Closed rsignell-usgs closed 1 year ago

rsignell-usgs commented 1 year ago

I tried running the CMIP6 ensemble notebook locally (not on the hub) at my current organization and got:

SSLCertVerificationError: [SSL: CERTIFICATE_VERIFY_FAILED] certificate verify failed: self-signed certificate in certificate chain

I know I'm supposed to be pointing at a custom .pem file I have in my home dir, but not sure how to specify that in the context of planetary computer notebooks.

In another notebook, I was able to overcome this by adding verify=false to the fsspec client_kwargs, but I know that (a) that's not a great solution, and (b) not sure how to even do that here.

TomAugspurger commented 1 year ago

Do you know which line gave you that error? Was it

catalog = pystac_client.Client.open(
    "https://planetarycomputer.microsoft.com/api/stac/v1/",
    modifier=planetary_computer.sign_inplace,
)

?

rsignell-usgs commented 1 year ago

Doh! Can't believe I didn't include that. But yep, you guessed right!
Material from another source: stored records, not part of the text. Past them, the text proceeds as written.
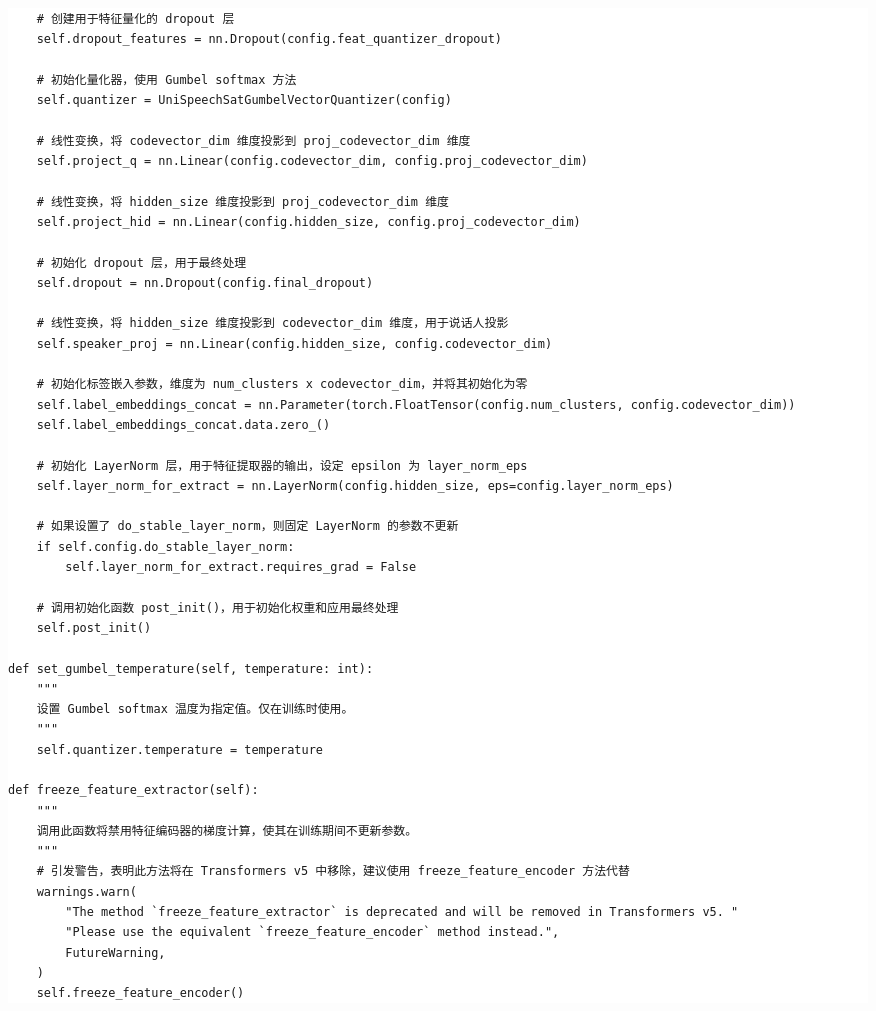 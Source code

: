        # 创建用于特征量化的 dropout 层
        self.dropout_features = nn.Dropout(config.feat_quantizer_dropout)

        # 初始化量化器，使用 Gumbel softmax 方法
        self.quantizer = UniSpeechSatGumbelVectorQuantizer(config)
        
        # 线性变换，将 codevector_dim 维度投影到 proj_codevector_dim 维度
        self.project_q = nn.Linear(config.codevector_dim, config.proj_codevector_dim)
        
        # 线性变换，将 hidden_size 维度投影到 proj_codevector_dim 维度
        self.project_hid = nn.Linear(config.hidden_size, config.proj_codevector_dim)

        # 初始化 dropout 层，用于最终处理
        self.dropout = nn.Dropout(config.final_dropout)

        # 线性变换，将 hidden_size 维度投影到 codevector_dim 维度，用于说话人投影
        self.speaker_proj = nn.Linear(config.hidden_size, config.codevector_dim)
        
        # 初始化标签嵌入参数，维度为 num_clusters x codevector_dim，并将其初始化为零
        self.label_embeddings_concat = nn.Parameter(torch.FloatTensor(config.num_clusters, config.codevector_dim))
        self.label_embeddings_concat.data.zero_()

        # 初始化 LayerNorm 层，用于特征提取器的输出，设定 epsilon 为 layer_norm_eps
        self.layer_norm_for_extract = nn.LayerNorm(config.hidden_size, eps=config.layer_norm_eps)
        
        # 如果设置了 do_stable_layer_norm，则固定 LayerNorm 的参数不更新
        if self.config.do_stable_layer_norm:
            self.layer_norm_for_extract.requires_grad = False

        # 调用初始化函数 post_init()，用于初始化权重和应用最终处理
        self.post_init()

    def set_gumbel_temperature(self, temperature: int):
        """
        设置 Gumbel softmax 温度为指定值。仅在训练时使用。
        """
        self.quantizer.temperature = temperature

    def freeze_feature_extractor(self):
        """
        调用此函数将禁用特征编码器的梯度计算，使其在训练期间不更新参数。
        """
        # 引发警告，表明此方法将在 Transformers v5 中移除，建议使用 freeze_feature_encoder 方法代替
        warnings.warn(
            "The method `freeze_feature_extractor` is deprecated and will be removed in Transformers v5. "
            "Please use the equivalent `freeze_feature_encoder` method instead.",
            FutureWarning,
        )
        self.freeze_feature_encoder() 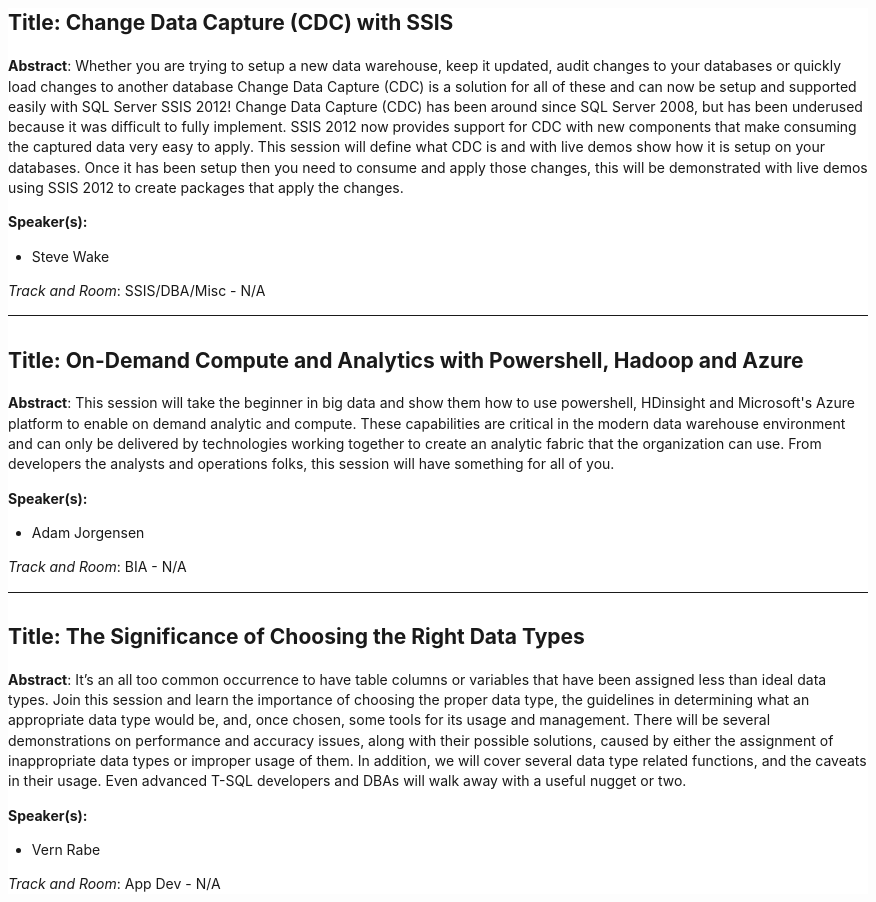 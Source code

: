  
## Title: Change Data Capture (CDC) with SSIS
 
**Abstract**:
Whether you are trying to setup a new data warehouse, keep it updated, audit changes to your databases or quickly load changes to another database Change Data Capture (CDC) is a solution for all of these and can now be setup and supported easily with SQL Server  SSIS 2012! Change Data Capture (CDC) has been around since SQL Server 2008, but has been underused because it was difficult to fully implement. SSIS 2012 now provides support for CDC with new components that make consuming the captured data very easy to apply. This session will define what CDC is and with live demos show how it is setup on your databases. Once it has been setup then you need to consume and apply those changes, this will be demonstrated with live demos using SSIS 2012 to create packages that apply the changes.
 
**Speaker(s):**
- Steve Wake
 
*Track and Room*: SSIS/DBA/Misc - N/A
 
----------------------------------------------------------------------------------- 
 
 
## Title: On-Demand Compute and Analytics with Powershell, Hadoop and Azure
 
**Abstract**:
This session will take the beginner in big data and show them how to use powershell, HDinsight and Microsoft's Azure platform to enable on demand analytic and compute. These capabilities are critical in the modern data warehouse environment and can only be delivered by technologies working together to create an analytic fabric that the organization can use. From developers the analysts and operations folks, this session will have something for all of you. 
 
**Speaker(s):**
- Adam Jorgensen
 
*Track and Room*: BIA - N/A
 
----------------------------------------------------------------------------------- 
 
 
## Title: The Significance of Choosing the Right Data Types
 
**Abstract**:
It’s an all too common occurrence to have table columns or variables that have been assigned less than ideal data types. Join this session and learn the importance of choosing the proper data type, the guidelines in determining what an appropriate data type would be, and, once chosen, some tools for its usage and management. There will be several demonstrations on performance and accuracy issues, along with their possible solutions, caused by either the assignment of inappropriate data types or improper usage of them. 
In addition, we will cover several data type related functions, and the caveats in their usage. Even advanced T-SQL developers and DBAs will walk away with a useful nugget or two.
 
**Speaker(s):**
- Vern Rabe
 
*Track and Room*: App Dev - N/A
TomAugspurger commented 1 year ago

@rsignell-usgs can you try the snippet from https://pystac-client.readthedocs.io/en/stable/usage.html#using-custom-certificates? If you have the path to your pem file, something like

from pystac_client.stac_api_io import StacApiIO
from pystac_client.client import Client
stac_api_io = StacApiIO()
stac_api_io.session.verify = "/path/to/certfile"
client = Client.open("https://planetarycomputer.microsoft.com/api/stac/v1", stac_io=stac_api_io)

should do the trick.

rsignell-usgs commented 1 year ago

I tried and this works without error:

rom pystac_client.stac_api_io import StacApiIO
from pystac_client.client import Client
stac_api_io = StacApiIO()
stac_api_io.session.verify = "/home/la.signell/PA-RootCA-Cert-2023-Pub.pem"
catalog = Client.open("https://planetarycomputer.microsoft.com/api/stac/v1", stac_io=stac_api_io, modifier=planetary_computer.sign_inplace)
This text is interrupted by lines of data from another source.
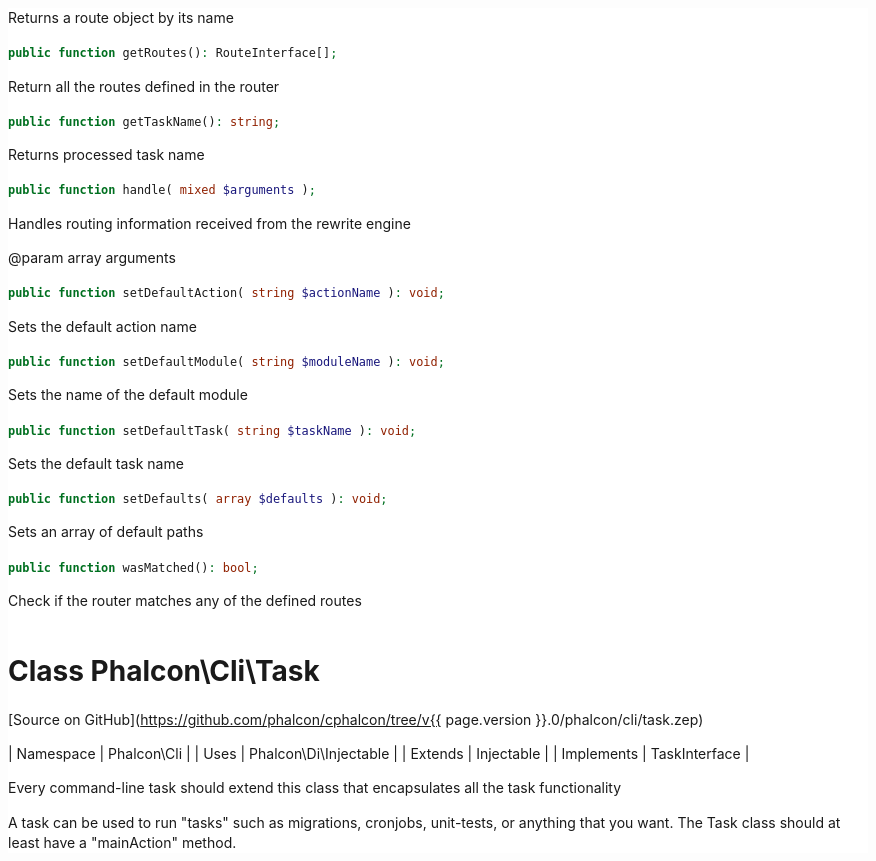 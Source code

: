 Returns a route object by its name

```php
public function getRoutes(): RouteInterface[];
```

Return all the routes defined in the router

```php
public function getTaskName(): string;
```

Returns processed task name

```php
public function handle( mixed $arguments );
```

Handles routing information received from the rewrite engine

@param array arguments

```php
public function setDefaultAction( string $actionName ): void;
```

Sets the default action name

```php
public function setDefaultModule( string $moduleName ): void;
```

Sets the name of the default module

```php
public function setDefaultTask( string $taskName ): void;
```

Sets the default task name

```php
public function setDefaults( array $defaults ): void;
```

Sets an array of default paths

```php
public function wasMatched(): bool;
```

Check if the router matches any of the defined routes

<h1 id="Cli_Task">Class Phalcon\Cli\Task</h1>

[Source on GitHub](https://github.com/phalcon/cphalcon/tree/v{{ page.version }}.0/phalcon/cli/task.zep)

| Namespace | Phalcon\Cli | | Uses | Phalcon\Di\Injectable | | Extends | Injectable | | Implements | TaskInterface |

Every command-line task should extend this class that encapsulates all the task functionality

A task can be used to run "tasks" such as migrations, cronjobs, unit-tests, or anything that you want. The Task class should at least have a "mainAction" method.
but when I try the next step:

catalog.get_collection("cil-gdpcir-cc0")

it is busy for a long time (7.5 minutes!) before failing with:

MaxRetryError: HTTPSConnectionPool(host='planetarycomputer.microsoft.com', port=443): Max retries exceeded with url: /api/sas/v1/token/rhgeuwest/cil-gdpcir (Caused by SSLError(SSLCertVerificationError(1, '[SSL: CERTIFICATE_VERIFY_FAILED] certificate verify failed: self-signed certificate in certificate chain (_ssl.c:1007)')))
TomAugspurger commented 1 year ago

Hmm that's unfortunate. That's eventually coming from the call to our SAS API, using the requests session at https://github.com/microsoft/planetary-computer-sdk-for-python/blob/80006b988948d4e1decc0b4f1afd01dd06cb41de/planetary_computer/sas.py#L444-L460.

Unfortunately, that session is created in the function, so you wouldn't have a chance to modify it like your earlier example.

You might be best off emulating what the planetary-computer package does by removing the modifier=planetary_computer.sign. Something like

from pystac_client.stac_api_io import StacApiIO
from pystac_client.client import Client
import xarray as xr

stac_api_io = StacApiIO()
stac_api_io.session.verify = ""
catalog = Client.open("https://planetarycomputer.microsoft.com/api/stac/v1", stac_io=stac_api_io)

catalog = catalog.get_collection("cil-gdpcir-cc0")

# get the SAS token
# use either /token/collection-name
# or         /token/account-name/container-name
sas_token = stac_api_io.session.get("https://planetarycomputer.microsoft.com/api/sas/v1/token/cil-gdpcir-cc0").json()["token"]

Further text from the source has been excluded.